O trabalho gastronômico de Abby se justifica porque, depois das Ilhas Cayman, os McDeere viveram na Itália por três anos, onde Abby teve aulas de culinária, Mitch estudou vinhos e eles aprenderam a falar italiano fluentemente. Resumindo, se assassinos estão atrás de você, relaxe na Toscana e faça bruscheta.
Outra grande questão que vem com toda sequência: você tira os personagens do lugar que estava tão bem desenhado que virou um personagem por si só? No caso dele, Memphis. E você permite com que os protagonistas façam as pazes com o passado?
Grisham leva Mitch de volta a Memphis, para investigar um caso do corredor da morte, mas é só uma desculpa para um encontro com Lamar Quin, ex-melhor amigo e sócio da Bendini. Sua viagem pela estrada da nostalgia leva os leitores exatamente aonde a maioria de nós teria imaginado – mas não vou dar spoiler, mesmo que essas pontas soltas sejam todas amarradas logo nos primeiros capítulos. Mitch deixa Memphis, pronto para começar um novo capítulo – ou neste caso, ao que parece, um livro totalmente novo que não lembra em nada uma sequência de A Firma.

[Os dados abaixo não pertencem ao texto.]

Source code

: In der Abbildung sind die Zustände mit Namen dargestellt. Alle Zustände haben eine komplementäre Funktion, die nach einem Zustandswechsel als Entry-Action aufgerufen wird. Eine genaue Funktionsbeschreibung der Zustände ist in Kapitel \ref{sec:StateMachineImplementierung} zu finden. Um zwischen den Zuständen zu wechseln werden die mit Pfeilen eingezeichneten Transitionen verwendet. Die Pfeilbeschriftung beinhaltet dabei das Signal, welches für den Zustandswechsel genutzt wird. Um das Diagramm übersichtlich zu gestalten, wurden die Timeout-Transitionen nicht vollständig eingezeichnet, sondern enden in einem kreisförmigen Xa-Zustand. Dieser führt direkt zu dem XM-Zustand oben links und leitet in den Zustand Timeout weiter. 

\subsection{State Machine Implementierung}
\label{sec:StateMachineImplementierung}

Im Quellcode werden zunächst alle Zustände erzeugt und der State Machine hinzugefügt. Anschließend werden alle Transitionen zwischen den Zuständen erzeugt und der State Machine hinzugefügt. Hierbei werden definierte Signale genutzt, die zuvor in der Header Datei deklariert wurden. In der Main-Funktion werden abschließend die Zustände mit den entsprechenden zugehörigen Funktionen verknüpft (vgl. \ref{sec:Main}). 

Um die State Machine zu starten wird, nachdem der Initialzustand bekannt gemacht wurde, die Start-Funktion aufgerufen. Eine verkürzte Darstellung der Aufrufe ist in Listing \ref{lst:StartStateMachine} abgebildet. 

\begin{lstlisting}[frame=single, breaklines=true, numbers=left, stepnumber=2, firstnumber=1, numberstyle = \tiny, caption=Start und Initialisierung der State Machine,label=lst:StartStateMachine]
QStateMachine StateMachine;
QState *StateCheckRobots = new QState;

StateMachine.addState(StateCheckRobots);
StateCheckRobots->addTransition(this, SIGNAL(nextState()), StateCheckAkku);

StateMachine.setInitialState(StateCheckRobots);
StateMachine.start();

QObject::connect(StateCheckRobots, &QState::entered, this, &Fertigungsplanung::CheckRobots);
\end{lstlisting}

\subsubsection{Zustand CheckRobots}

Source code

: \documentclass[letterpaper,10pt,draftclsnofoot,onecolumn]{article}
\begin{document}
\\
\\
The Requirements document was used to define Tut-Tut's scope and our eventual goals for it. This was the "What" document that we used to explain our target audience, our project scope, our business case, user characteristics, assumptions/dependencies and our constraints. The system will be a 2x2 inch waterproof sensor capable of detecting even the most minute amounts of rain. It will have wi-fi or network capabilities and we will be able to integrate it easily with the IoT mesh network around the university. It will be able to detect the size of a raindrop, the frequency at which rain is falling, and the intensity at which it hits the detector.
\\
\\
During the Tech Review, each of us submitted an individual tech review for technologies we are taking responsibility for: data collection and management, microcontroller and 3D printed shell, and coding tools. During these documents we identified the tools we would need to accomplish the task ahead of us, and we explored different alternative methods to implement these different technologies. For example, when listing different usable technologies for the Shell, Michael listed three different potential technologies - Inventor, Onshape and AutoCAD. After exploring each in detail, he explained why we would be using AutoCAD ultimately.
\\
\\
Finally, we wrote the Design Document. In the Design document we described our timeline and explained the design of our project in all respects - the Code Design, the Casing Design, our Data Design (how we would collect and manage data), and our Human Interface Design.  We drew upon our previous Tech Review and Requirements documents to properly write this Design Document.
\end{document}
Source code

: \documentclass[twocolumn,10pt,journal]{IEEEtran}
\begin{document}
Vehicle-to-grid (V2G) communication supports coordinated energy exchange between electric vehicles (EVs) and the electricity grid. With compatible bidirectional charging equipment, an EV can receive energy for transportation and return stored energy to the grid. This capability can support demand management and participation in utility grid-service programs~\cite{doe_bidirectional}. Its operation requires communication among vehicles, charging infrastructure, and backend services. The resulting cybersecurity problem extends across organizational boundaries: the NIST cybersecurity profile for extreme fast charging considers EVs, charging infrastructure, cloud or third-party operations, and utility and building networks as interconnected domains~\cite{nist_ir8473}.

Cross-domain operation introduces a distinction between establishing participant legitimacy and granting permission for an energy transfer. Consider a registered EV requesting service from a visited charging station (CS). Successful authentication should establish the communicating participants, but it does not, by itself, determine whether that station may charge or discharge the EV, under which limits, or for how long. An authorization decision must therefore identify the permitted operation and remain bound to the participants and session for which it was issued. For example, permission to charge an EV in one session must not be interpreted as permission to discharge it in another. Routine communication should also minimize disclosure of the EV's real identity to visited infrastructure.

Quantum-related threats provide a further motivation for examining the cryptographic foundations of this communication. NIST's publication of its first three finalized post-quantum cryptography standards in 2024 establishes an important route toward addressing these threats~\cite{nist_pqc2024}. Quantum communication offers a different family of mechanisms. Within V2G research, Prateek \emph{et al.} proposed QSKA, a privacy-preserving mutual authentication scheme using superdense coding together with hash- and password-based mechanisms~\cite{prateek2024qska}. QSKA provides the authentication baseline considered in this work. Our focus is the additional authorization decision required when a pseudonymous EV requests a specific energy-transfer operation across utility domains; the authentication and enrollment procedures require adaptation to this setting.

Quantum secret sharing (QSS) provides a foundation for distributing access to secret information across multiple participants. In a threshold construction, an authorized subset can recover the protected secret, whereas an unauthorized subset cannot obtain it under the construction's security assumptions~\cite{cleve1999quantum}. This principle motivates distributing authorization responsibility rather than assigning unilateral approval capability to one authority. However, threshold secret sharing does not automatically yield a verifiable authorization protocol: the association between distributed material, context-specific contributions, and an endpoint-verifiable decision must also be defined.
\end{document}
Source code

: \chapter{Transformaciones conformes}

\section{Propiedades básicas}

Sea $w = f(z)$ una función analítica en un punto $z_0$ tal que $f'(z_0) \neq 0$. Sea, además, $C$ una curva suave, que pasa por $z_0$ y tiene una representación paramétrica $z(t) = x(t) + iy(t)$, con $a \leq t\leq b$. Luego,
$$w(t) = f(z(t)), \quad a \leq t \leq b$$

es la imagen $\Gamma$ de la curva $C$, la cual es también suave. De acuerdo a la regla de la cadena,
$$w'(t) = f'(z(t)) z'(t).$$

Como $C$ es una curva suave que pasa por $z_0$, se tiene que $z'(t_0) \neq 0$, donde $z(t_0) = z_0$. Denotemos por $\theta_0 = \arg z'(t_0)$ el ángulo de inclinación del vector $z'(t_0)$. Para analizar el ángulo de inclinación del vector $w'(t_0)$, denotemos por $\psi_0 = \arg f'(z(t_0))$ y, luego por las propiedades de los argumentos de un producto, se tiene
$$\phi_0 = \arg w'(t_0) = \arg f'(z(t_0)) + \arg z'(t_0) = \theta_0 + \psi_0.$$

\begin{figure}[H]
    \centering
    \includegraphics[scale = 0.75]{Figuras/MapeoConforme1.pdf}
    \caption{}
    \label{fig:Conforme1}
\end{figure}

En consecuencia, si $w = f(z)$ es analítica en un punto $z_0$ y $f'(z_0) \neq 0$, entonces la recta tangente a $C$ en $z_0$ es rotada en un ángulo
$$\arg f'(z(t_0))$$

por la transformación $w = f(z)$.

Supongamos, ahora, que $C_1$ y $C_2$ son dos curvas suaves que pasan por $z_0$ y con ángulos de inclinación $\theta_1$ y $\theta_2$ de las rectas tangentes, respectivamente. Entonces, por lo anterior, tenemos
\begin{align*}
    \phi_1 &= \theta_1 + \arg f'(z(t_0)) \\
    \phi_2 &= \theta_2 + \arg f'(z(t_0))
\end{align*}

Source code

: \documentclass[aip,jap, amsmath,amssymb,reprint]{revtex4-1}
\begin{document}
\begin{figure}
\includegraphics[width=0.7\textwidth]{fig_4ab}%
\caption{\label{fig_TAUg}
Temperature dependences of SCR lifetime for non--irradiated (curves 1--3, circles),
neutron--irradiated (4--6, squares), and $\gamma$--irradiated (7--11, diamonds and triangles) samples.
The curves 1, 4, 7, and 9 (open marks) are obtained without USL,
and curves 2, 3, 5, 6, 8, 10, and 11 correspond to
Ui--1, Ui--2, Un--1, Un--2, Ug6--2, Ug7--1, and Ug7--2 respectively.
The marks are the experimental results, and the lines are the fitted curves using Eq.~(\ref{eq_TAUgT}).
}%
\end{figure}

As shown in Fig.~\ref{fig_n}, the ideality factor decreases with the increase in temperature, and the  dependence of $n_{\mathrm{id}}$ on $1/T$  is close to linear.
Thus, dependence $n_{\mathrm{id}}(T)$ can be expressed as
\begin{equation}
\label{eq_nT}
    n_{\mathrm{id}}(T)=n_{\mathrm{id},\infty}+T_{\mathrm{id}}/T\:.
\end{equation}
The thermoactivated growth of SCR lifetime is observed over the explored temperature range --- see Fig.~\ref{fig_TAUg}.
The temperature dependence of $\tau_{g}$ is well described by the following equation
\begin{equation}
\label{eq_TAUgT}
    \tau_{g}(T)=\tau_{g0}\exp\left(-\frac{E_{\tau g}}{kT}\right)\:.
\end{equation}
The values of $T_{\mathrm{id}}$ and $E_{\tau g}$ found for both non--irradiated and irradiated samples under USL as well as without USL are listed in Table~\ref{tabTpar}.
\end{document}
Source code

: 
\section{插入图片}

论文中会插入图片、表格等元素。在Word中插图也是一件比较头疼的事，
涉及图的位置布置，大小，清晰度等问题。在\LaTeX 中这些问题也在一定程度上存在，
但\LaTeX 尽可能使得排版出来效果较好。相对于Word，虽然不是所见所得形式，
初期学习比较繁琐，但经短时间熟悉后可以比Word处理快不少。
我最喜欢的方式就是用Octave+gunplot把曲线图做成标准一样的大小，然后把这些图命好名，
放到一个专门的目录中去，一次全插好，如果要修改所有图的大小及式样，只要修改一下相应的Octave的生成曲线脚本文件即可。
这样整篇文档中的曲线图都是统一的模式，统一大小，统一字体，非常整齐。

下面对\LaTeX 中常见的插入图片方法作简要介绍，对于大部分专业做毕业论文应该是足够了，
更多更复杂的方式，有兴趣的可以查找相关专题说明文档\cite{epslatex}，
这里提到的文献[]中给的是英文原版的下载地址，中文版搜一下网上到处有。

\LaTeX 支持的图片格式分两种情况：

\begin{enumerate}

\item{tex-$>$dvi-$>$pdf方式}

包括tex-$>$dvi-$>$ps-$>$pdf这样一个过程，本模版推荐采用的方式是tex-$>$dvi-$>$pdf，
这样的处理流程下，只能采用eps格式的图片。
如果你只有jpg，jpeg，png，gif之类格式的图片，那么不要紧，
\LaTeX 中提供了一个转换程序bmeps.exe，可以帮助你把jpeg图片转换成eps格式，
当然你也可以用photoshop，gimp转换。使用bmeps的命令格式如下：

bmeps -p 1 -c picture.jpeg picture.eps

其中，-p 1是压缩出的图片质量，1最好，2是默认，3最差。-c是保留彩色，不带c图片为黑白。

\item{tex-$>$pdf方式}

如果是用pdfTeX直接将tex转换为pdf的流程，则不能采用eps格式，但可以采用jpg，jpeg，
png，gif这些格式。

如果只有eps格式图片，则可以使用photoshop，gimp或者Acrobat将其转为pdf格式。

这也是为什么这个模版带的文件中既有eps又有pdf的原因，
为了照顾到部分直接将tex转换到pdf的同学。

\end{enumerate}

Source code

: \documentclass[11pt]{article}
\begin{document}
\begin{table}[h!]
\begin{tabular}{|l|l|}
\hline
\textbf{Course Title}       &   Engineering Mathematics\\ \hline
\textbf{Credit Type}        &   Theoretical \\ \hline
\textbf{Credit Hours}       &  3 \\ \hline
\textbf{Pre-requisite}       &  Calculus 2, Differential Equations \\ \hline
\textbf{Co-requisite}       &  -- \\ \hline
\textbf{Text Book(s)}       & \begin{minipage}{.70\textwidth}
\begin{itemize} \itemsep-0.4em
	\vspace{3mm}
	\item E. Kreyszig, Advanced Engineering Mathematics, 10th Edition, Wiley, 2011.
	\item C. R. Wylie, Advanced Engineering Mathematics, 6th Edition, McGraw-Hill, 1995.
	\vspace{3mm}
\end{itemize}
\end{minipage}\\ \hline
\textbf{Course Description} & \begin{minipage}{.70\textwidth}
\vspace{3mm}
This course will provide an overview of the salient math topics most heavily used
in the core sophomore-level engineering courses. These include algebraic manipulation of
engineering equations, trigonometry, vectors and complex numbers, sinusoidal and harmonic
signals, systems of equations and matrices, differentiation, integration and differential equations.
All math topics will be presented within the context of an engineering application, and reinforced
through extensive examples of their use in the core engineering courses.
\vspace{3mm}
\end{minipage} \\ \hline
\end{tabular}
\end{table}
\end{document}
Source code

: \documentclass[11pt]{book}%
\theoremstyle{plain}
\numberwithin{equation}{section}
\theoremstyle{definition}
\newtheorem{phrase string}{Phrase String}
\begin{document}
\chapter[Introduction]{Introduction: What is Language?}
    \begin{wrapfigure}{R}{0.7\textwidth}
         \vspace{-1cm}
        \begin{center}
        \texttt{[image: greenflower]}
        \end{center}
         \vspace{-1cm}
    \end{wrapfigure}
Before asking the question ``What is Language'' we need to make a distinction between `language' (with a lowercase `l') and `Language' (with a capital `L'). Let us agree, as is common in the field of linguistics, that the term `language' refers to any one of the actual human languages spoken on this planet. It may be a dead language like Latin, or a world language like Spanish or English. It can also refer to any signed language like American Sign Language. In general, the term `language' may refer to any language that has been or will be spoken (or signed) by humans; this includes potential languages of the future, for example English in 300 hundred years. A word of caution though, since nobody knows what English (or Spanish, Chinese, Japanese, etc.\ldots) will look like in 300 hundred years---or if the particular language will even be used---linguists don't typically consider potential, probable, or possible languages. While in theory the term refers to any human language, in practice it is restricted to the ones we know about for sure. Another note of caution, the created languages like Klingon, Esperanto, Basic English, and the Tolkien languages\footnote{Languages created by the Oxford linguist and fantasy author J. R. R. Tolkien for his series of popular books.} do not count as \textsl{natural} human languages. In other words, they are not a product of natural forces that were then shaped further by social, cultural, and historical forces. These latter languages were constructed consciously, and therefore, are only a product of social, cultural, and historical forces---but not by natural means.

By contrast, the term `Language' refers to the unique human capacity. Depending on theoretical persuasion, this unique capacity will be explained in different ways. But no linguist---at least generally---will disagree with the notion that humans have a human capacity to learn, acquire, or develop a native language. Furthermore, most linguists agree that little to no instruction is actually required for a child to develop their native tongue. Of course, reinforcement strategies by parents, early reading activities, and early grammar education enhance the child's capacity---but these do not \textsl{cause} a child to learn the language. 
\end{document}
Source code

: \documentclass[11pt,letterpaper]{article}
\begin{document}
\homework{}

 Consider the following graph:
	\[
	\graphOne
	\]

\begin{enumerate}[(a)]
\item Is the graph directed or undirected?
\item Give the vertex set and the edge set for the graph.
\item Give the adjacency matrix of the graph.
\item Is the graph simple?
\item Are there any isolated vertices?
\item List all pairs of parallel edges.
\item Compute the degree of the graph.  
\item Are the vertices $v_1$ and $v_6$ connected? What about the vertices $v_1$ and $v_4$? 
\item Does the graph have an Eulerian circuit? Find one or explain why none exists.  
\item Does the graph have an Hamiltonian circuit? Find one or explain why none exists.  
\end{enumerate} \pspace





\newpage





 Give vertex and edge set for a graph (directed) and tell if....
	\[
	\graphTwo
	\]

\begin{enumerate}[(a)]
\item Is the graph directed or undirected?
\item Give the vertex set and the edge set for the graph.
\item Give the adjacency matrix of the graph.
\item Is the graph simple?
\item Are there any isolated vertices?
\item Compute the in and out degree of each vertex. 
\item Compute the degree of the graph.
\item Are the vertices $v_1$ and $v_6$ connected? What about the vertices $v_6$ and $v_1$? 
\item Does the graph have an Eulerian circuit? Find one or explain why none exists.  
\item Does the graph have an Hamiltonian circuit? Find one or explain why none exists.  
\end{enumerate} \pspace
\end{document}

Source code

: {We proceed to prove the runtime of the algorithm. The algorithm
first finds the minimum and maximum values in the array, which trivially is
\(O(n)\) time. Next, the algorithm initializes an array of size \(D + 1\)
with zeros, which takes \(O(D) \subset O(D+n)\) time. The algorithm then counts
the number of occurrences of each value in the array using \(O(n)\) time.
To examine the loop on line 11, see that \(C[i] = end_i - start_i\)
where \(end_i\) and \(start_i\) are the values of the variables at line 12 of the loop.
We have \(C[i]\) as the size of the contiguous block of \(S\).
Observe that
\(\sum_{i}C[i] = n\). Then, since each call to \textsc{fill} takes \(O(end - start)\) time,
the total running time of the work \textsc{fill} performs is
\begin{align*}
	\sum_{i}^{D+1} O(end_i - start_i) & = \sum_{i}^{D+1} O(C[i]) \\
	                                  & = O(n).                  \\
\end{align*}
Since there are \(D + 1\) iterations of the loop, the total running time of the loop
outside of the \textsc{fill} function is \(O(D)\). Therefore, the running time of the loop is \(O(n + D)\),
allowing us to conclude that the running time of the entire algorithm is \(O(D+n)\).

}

O salto geográfico na trama é parte da razão pela qual The Exchange parece uma história separada. Desta vez, o drama não é jurídico, mas financeiro, já que Giovanna Sandroni, sócia ítalo-britânica da Scully, foi sequestrada na Líbia e uns personagens bem obscuros estão pedindo um resgate de US$ 100 milhões.
O dinheiro deve vir da Scully, já que a intermediária exige que governos e polícias fiquem de fora. (Sim, as mulheres e os personagens não-brancos conseguem um pouco mais de atenção). O drama principal vem do tempo se esgotando na vida de Giovanna e das exigências terroristas que levam Mitch a viajar o mundo todo na tentativa de arrecadar dinheiro.
É uma história intrigante, com a violência, as negociações suspeitas e a trama veloz que os fãs de Grisham adoram, mas o problema é o seguinte: quase não tem nada a ver com direito e há muito pouco do corajoso e espirituoso Mitch McDeere. Ele simplesmente parece outro homem.
Mitch virou um marido e pai dedicado, uma pessoa que planeja uma noite tranquila com a esposa, digamos, ficando nu na praia, roubando dinheiro sujo e fazendo exigências malucas ao FBI. Talvez seja o excesso de trufas, mas ele é brilhante e perfeito, até mesmo quando precisa lidar elegantemente com terroristas – mas isso não vai contra o padrão que Grisham tinha estabelecido para o personagem?
No capítulo três, conversando com a esposa sobre Memphis, Mitch diz: “Olha, Abby, faz muito tempo que tomamos a decisão de viver uma vida normal, sem ficar olhando para trás... O que aconteceu lá agora é passado”. Dá para sentir a distância daqueles dias de Memphis e, com The Exchange, os leitores entendem que um personagem sem falhas é a maior falha de todas.
Serviço
- The Exchange
- Editora: Doubleday
- Autor: John Grisham
- 339 páginas; R$ 249,75 | Ebook: R$ 51,51 (em Inglês - no Brasil, sai pela editora Arqueiro em 2024, ainda sem mais detalhes)
Karin Tanabe é autora de seis romances, entre eles A Woman of Intelligence, The Gilded Years e, mais recentemente, Sunset Crowd.